“Nada más triste que una croqueta solitaria”, apunta la carta de Vení Mañana, el local especializado en croquetas que abrió hace poco más de un mes en Mercado Ferrando. Así que las porciones son de cuatro o seis unidades, y se puede elegir entre siete gustos combinándolas en pares de cada uno: carne braseada, pollo al curry cítrico, espinaca y bechamel, cuatro quesos, langostinos al ajillo, cerdo especiado y arroz funghi.

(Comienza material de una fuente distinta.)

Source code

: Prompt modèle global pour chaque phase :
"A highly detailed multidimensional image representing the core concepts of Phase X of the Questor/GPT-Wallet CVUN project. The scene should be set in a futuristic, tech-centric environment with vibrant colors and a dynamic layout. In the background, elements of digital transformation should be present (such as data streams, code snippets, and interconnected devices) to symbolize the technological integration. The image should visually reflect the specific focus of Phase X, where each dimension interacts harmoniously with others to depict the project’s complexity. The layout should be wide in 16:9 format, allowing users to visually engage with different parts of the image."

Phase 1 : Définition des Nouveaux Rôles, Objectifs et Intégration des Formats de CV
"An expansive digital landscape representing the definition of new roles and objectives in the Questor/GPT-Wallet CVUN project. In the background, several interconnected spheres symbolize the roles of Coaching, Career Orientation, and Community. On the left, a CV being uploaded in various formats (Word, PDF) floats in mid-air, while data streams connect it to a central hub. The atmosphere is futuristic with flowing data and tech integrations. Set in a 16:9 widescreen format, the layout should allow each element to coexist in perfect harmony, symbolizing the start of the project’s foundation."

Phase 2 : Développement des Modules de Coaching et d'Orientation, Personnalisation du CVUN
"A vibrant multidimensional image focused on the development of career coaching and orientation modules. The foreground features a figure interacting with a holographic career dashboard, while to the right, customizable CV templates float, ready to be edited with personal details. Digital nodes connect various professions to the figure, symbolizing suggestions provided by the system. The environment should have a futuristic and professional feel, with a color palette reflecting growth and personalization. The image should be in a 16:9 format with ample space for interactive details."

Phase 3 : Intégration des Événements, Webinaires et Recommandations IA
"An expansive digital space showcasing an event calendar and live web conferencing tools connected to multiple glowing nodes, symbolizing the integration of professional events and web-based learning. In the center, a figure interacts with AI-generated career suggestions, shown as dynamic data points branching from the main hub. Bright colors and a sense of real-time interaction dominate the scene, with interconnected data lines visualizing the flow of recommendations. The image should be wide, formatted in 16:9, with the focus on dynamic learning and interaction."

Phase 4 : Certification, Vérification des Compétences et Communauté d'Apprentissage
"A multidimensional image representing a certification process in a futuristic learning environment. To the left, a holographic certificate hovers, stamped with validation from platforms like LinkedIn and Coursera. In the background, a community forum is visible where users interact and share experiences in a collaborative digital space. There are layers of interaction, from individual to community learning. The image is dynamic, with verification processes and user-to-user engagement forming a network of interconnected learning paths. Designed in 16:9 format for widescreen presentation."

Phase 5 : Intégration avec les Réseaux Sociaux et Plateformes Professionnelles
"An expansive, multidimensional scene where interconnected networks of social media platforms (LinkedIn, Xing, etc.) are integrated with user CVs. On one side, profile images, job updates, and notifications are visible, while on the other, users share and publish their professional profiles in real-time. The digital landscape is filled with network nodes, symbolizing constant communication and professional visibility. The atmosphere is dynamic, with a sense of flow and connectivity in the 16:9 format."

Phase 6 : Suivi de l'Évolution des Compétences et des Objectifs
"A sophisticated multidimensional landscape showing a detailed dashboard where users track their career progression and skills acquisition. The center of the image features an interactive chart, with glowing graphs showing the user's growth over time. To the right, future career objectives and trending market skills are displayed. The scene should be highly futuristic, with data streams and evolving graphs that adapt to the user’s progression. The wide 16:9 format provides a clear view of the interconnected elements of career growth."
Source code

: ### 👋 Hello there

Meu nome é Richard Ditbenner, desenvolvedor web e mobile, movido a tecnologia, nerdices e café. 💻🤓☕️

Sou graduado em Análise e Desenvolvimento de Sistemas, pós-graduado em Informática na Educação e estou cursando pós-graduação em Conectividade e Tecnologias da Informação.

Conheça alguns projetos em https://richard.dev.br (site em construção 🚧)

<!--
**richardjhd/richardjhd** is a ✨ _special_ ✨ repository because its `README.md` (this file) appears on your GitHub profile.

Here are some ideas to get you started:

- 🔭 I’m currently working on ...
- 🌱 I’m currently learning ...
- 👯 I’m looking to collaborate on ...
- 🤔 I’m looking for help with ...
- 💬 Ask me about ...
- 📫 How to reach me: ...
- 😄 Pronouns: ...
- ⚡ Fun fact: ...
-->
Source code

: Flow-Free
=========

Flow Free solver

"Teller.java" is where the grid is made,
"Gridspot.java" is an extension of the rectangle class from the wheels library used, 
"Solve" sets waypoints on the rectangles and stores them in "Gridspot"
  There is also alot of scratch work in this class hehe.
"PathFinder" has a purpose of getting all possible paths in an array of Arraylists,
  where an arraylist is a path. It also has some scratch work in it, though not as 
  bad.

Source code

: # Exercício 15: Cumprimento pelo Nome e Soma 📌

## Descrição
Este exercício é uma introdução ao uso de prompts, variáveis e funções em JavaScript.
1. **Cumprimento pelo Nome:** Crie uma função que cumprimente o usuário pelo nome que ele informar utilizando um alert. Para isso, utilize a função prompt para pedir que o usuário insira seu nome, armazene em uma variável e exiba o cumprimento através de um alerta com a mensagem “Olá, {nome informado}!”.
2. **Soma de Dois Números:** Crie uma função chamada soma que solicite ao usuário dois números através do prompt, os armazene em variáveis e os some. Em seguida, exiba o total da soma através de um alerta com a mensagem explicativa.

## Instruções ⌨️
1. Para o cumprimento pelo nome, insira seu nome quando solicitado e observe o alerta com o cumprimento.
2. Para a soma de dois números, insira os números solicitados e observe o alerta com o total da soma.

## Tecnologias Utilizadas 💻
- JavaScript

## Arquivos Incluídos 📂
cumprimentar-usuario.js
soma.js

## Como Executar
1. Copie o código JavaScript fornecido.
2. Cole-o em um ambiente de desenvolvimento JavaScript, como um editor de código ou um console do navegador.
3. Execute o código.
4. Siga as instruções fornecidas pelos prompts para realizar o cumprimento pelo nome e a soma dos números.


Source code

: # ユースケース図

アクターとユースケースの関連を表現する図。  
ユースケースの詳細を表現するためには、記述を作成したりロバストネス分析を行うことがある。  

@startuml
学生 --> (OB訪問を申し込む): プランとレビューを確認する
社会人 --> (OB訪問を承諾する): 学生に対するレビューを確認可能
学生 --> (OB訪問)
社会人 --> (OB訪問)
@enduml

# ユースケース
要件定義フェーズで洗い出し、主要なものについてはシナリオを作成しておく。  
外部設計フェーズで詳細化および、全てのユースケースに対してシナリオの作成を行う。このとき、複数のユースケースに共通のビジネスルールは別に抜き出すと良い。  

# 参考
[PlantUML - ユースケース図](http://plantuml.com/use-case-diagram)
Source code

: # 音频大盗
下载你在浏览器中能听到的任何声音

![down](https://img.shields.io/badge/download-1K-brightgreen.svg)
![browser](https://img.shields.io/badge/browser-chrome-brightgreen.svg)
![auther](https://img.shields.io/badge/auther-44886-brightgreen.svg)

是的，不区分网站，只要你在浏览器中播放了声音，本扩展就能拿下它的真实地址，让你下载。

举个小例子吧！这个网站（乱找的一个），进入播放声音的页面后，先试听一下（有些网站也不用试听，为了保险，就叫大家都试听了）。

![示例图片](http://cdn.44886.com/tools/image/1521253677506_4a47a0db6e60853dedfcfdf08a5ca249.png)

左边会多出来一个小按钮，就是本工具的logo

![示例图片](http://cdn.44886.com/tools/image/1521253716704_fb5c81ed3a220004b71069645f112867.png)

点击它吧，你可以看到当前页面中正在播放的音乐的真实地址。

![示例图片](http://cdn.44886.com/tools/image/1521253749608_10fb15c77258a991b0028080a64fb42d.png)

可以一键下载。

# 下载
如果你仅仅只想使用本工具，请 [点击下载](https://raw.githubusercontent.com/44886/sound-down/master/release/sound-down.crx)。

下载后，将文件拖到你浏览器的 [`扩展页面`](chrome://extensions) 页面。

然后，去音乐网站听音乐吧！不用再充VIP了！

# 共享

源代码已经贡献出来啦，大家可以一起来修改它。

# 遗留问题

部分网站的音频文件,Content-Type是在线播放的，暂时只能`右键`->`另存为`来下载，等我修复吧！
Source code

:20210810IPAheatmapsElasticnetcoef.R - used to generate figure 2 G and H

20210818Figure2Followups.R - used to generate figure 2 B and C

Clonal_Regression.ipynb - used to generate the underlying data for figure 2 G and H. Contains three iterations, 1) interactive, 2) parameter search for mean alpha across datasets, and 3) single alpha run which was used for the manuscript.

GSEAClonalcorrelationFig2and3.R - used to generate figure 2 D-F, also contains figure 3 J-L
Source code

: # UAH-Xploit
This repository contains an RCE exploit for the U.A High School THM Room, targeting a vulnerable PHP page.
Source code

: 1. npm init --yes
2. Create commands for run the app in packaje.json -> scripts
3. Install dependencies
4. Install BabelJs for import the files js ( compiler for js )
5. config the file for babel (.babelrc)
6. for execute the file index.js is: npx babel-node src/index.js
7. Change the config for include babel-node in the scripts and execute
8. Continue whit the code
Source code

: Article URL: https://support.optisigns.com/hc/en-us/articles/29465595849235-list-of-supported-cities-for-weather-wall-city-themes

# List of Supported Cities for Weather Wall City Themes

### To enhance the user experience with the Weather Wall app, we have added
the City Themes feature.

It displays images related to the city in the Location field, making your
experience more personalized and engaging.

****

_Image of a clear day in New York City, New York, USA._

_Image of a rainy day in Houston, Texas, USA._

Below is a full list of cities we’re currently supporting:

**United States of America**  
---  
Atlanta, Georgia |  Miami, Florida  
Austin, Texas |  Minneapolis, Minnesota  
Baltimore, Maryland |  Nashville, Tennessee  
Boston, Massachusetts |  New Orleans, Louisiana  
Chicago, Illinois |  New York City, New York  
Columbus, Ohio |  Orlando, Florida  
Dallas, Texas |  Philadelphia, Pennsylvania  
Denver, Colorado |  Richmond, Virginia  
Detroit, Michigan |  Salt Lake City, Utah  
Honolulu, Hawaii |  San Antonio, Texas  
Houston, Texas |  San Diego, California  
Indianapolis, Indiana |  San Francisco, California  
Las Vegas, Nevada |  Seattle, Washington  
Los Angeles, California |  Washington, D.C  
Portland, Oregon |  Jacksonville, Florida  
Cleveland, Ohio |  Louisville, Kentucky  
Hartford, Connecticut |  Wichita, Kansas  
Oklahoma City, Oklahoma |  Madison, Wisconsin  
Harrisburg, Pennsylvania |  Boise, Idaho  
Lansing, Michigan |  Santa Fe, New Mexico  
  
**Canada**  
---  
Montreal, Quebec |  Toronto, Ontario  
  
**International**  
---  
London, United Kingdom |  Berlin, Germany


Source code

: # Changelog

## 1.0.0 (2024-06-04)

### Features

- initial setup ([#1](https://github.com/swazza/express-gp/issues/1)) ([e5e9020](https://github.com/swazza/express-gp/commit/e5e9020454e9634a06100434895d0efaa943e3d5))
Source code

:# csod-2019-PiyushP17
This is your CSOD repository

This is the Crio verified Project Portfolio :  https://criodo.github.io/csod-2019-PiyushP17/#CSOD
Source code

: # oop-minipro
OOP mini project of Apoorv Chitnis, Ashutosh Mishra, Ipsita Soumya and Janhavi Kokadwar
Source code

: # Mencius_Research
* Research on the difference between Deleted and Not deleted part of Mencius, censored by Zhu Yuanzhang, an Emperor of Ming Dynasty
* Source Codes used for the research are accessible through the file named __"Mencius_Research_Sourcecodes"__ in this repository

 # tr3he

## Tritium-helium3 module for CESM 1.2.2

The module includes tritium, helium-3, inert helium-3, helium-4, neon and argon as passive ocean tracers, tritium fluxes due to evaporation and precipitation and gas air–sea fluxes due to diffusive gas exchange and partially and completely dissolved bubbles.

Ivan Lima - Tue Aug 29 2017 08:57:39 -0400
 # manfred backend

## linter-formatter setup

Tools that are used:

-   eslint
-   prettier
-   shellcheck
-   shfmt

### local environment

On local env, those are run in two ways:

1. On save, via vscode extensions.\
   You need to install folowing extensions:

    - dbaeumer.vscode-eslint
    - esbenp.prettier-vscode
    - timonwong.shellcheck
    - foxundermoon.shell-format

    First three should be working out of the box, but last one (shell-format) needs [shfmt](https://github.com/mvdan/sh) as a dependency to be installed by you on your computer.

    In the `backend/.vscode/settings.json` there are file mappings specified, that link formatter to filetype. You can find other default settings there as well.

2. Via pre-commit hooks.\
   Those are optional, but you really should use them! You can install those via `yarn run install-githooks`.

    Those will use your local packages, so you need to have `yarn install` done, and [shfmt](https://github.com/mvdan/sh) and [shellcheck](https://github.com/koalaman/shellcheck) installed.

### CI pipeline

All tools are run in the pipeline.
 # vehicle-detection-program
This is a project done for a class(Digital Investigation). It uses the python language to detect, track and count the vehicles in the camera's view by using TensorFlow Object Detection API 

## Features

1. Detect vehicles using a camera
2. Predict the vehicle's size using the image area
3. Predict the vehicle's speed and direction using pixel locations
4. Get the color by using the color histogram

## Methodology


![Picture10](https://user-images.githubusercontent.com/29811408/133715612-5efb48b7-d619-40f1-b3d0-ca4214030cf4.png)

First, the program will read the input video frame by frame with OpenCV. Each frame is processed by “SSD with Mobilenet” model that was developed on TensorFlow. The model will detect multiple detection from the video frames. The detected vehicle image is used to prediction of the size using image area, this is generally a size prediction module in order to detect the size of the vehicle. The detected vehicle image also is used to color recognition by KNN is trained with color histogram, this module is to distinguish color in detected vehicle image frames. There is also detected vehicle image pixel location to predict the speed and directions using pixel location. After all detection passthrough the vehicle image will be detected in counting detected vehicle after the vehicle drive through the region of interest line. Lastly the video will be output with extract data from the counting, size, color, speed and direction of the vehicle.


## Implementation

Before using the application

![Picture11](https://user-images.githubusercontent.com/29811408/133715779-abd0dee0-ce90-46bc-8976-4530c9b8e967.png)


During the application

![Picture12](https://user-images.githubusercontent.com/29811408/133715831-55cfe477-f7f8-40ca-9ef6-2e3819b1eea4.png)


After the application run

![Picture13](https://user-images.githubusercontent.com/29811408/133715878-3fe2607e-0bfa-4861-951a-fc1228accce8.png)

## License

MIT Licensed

Redondas y con un rebozado distintivo, que va desde un simple pan rallado hasta el panko con coco, la harina de maíz y la farinha con sésamo negro, todas son acompañadas con una salsa –sweet chili, mayonesa de ajo frito o from da house (emulsión de verduras)–. Salen junto con una ensalada de hojas de remolacha, baby kale, mizuna, lechugas, acelga y coleslaw, que se aliña con aceite de oliva cítrico, ya que la idea es refrescar el paladar, “porque son sólo fritas, como debe ser una buena croqueta”.

Entre los socios involucrados, Santiago Etchebarren, Santiago Bailey y Pablo Silvera, la cara conocida es este último, que es músico y cocinero. Mientras trabaja en las maquetas del próximo disco de su banda, Once Tiros, hace un alto para contar cómo fue enrabando oficio, estudio y cintura hasta llegar al negocio propio. Además, habla de lo raro que les parecía que no hubiera una casa que se dedicara a las croquetas.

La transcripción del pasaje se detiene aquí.